As the second wave of the pandemic recedes, the devastating death toll — and its massive official under-stating — has occupied a lot of attention. Vaccines have, rightly, become the focus of policy. Effective vaccine policy over the next few months will, of course, require massive efforts to augment vaccine supply. But better allocation of existing supplies, helped by science, data and cooperation, can also play an important role. Consider why and how.
On any realistic assumption about the supply of vaccines, India will face significant shortages over the next 6-12 months. That is unfortunately a sad and brutal reality. Still, allocating the limited vaccine supply in a rational, targeted way could help India save tens of thousands of lives and help prevent a deadly third wave.

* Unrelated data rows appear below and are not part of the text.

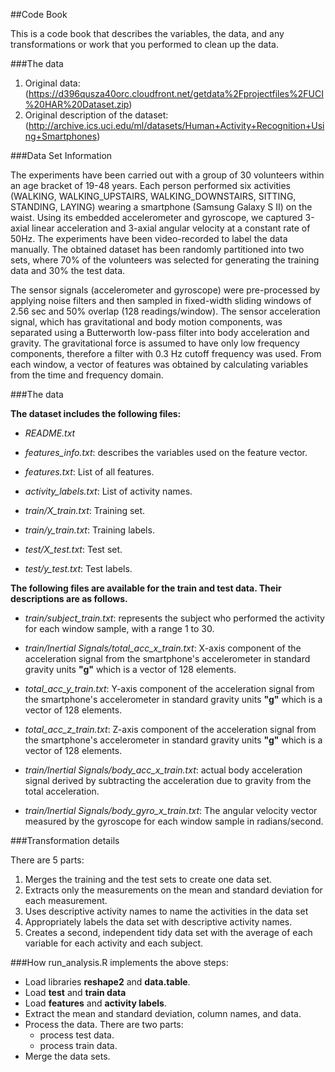 ##Code Book

This is a code book that describes the variables, the data, and any transformations or work that you performed to clean up the data.

###The data

1. Original data: (https://d396qusza40orc.cloudfront.net/getdata%2Fprojectfiles%2FUCI%20HAR%20Dataset.zip)
2. Original description of the dataset: (http://archive.ics.uci.edu/ml/datasets/Human+Activity+Recognition+Using+Smartphones)

###Data Set Information

The experiments have been carried out with a group of 30 volunteers within an age bracket of 19-48 years. Each person performed six activities (WALKING, WALKING_UPSTAIRS, WALKING_DOWNSTAIRS, SITTING, STANDING, LAYING) wearing a smartphone (Samsung Galaxy S II) on the waist. Using its embedded accelerometer and gyroscope, we captured 3-axial linear acceleration and 3-axial angular velocity at a constant rate of 50Hz. The experiments have been video-recorded to label the data manually. The obtained dataset has been randomly partitioned into two sets, where 70% of the volunteers was selected for generating the training data and 30% the test data.

The sensor signals (accelerometer and gyroscope) were pre-processed by applying noise filters and then sampled in fixed-width sliding windows of 2.56 sec and 50% overlap (128 readings/window). The sensor acceleration signal, which has gravitational and body motion components, was separated using a Butterworth low-pass filter into body acceleration and gravity. The gravitational force is assumed to have only low frequency components, therefore a filter with 0.3 Hz cutoff frequency was used. From each window, a vector of features was obtained by calculating variables from the time and frequency domain.

###The data

**The dataset includes the following files:**

* *README.txt*

* *features_info.txt*: describes the variables used on the feature vector.

* *features.txt*: List of all features.

* *activity_labels.txt*: List of activity names.

* *train/X_train.txt*: Training set.

* *train/y_train.txt*: Training labels.

* *test/X_test.txt*: Test set.

* *test/y_test.txt*: Test labels.


**The following files are available for the train and test data. Their descriptions are as follows.**

* *train/subject_train.txt*: represents the subject who performed the activity for each window sample, with a range 1 to 30.

* *train/Inertial Signals/total_acc_x_train.txt*: X-axis component of the acceleration signal from the smartphone's accelerometer in standard gravity units **"g"** which is a vector of 128 elements.

* *total_acc_y_train.txt*: Y-axis component of the acceleration signal from the smartphone's accelerometer in standard gravity units **"g"** which is a vector of 128 elements.

* *total_acc_z_train.txt*: Z-axis component of the acceleration signal from the smartphone's accelerometer in standard gravity units **"g"** which is a vector of 128 elements.

* *train/Inertial Signals/body_acc_x_train.txt*: actual body acceleration signal derived by subtracting the acceleration due to gravity from the total acceleration.

* *train/Inertial Signals/body_gyro_x_train.txt*: The angular velocity vector measured by the gyroscope for each window sample in radians/second.

###Transformation details

There are 5 parts:

1. Merges the training and the test sets to create one data set.
2. Extracts only the measurements on the mean and standard deviation for each measurement.
3. Uses descriptive activity names to name the activities in the data set
4. Appropriately labels the data set with descriptive activity names.
5. Creates a second, independent tidy data set with the average of each variable for each activity and each subject.

###How run_analysis.R implements the above steps:

* Load libraries **reshape2** and **data.table**.
* Load **test** and **train data**
* Load **features** and **activity labels**.
* Extract the mean and standard deviation, column names, and data.
* Process the data. There are two parts:
    + process test data.
    + process train data.
* Merge the data sets.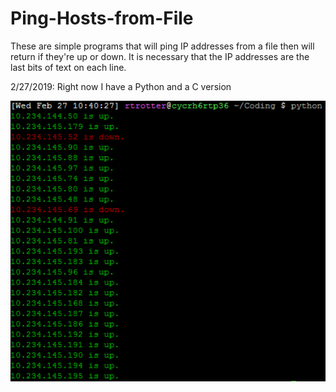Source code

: # Ping-Hosts-from-File
These are simple programs that will ping IP addresses from a file then will return if they're up or down. It is necessary that the IP addresses are the last bits of text on each line.

2/27/2019: Right now I have a Python and a C version




![alt text](https://github.com/rytrotter/Ping-Hosts-from-File/blob/master/Output.PNG)
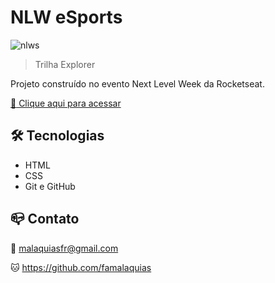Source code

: # NLW eSports 

![nlws](https://user-images.githubusercontent.com/98343640/192594734-69f73a1c-e5a1-4bba-afc1-ca417a22dfcd.png)


> Trilha Explorer

Projeto construído no evento Next Level Week da Rocketseat.

[:link: Clique aqui para acessar](https://famalaquias.github.io/nlw-esports-explorer)

## :hammer_and_wrench: Tecnologias

- HTML
- CSS
- Git e GitHub

## :mailbox_closed: Contato

:love_letter: malaquiasfr@gmail.com

:cat: https://github.com/famalaquias
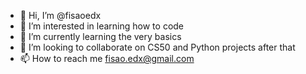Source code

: - 👋 Hi, I’m @fisaoedx
- 👀 I’m interested in learning how to code
- 🌱 I’m currently learning the very basics
- 💞️ I’m looking to collaborate on CS50 and Python projects after that
- 📫 How to reach me fisao.edx@gmail.com

<!---
fisaoedx/fisaoedx is a ✨ special ✨ repository because its `README.md` (this file) appears on your GitHub profile.
You can click the Preview link to take a look at your changes.
--->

Currently, vaccine supply and allocation are chaos-ridden with multiple decision-makers, uncertainty about rules, contradictory messaging, etc, all of which only aggravate the underlying problem of vaccine scarcity. Centralisation or rather re-centralisation of the policy effort is a must as Naveen Patnaik, Chief Minister of Odisha, has recently proposed. And, as I have argued, vaccines should be free for all, regardless of where it is provided or received, and the costs must be borne by the Centre.
But these measures may not be sufficient in the short run.
Advanced countries that have had relatively successfully vaccine programmes — Israel, the US and UK — have in the initial stages at least adopted a strategy that first prioritised essential workers and then used age as the criterion for sequencing vaccine jabs.
But India today is different in two very significant ways. First, the shortfall in vaccine availability is much more acute. This heightens the challenge. Second, India’s infection rates, especially after the second wave, are in all likelihood significantly greater too. Consider this rough calculation. At end-December 2020, India’s official case tally was about 10.3 million, while the third national sero-prevalence survey conducted across around then suggested that the “true” infection rate was 21.5 per cent — that is over 1 in 5 people in India had been exposed to the virus by end-2020. Assuming that the ratio of official-to-“true” Covid cases still holds broadly, and conservatively allowing for a re-infection rate of 20 per cent, the official case count of 28.3 million (on June 1) translates to a plausible infection rate of over 50 per cent or above 700 million people. Ironically, this high infection rate could make the vaccine shortage less real if India does a good job of allocating and prioritising existing vaccines based on some combination of geography and demography.
The latest research suggests that prior infection confers a fair amount of immunity. Of course, this immunity increases strongly with at least one dose of the vaccine. But even without the vaccine, prior infection offers protection for some time. That affords the government a window to focus on the uninfected and vulnerable as the immediate priority — especially with the goal of preventing a third wave.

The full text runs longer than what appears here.